Nothing but the lines holding the string "Patterns" should appear in the answer. Copy them from the entries.

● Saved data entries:
+++

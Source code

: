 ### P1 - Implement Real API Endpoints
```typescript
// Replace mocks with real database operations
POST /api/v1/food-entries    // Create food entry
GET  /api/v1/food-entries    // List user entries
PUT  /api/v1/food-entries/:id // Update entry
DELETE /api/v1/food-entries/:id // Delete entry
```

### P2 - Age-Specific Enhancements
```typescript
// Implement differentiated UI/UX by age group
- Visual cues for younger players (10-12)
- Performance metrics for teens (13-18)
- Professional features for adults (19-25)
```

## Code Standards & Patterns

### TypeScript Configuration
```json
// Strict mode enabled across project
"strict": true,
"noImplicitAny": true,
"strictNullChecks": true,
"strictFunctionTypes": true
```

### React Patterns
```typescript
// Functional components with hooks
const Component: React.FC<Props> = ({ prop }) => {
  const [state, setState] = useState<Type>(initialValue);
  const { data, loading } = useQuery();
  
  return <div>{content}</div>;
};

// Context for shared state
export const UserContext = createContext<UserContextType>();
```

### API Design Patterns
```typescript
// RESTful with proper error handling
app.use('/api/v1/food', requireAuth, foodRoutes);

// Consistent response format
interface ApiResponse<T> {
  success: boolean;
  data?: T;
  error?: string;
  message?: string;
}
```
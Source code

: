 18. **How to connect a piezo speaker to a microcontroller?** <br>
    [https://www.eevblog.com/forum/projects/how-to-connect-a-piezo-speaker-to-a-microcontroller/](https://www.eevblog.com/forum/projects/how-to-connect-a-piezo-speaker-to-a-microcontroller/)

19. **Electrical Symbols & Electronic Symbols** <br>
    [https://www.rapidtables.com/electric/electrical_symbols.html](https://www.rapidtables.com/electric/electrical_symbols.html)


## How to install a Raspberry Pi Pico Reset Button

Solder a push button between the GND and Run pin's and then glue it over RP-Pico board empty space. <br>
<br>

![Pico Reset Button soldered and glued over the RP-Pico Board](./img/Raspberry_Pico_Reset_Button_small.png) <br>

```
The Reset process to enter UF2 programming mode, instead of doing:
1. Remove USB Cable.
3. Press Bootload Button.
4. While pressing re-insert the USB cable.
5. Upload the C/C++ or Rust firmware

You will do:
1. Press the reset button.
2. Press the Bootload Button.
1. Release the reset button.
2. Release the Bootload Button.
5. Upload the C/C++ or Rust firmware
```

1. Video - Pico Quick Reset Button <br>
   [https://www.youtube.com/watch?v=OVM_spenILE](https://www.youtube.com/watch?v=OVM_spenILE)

+++

● SOLUTION:
## Code Standards & Patterns
### React Patterns
### API Design Patterns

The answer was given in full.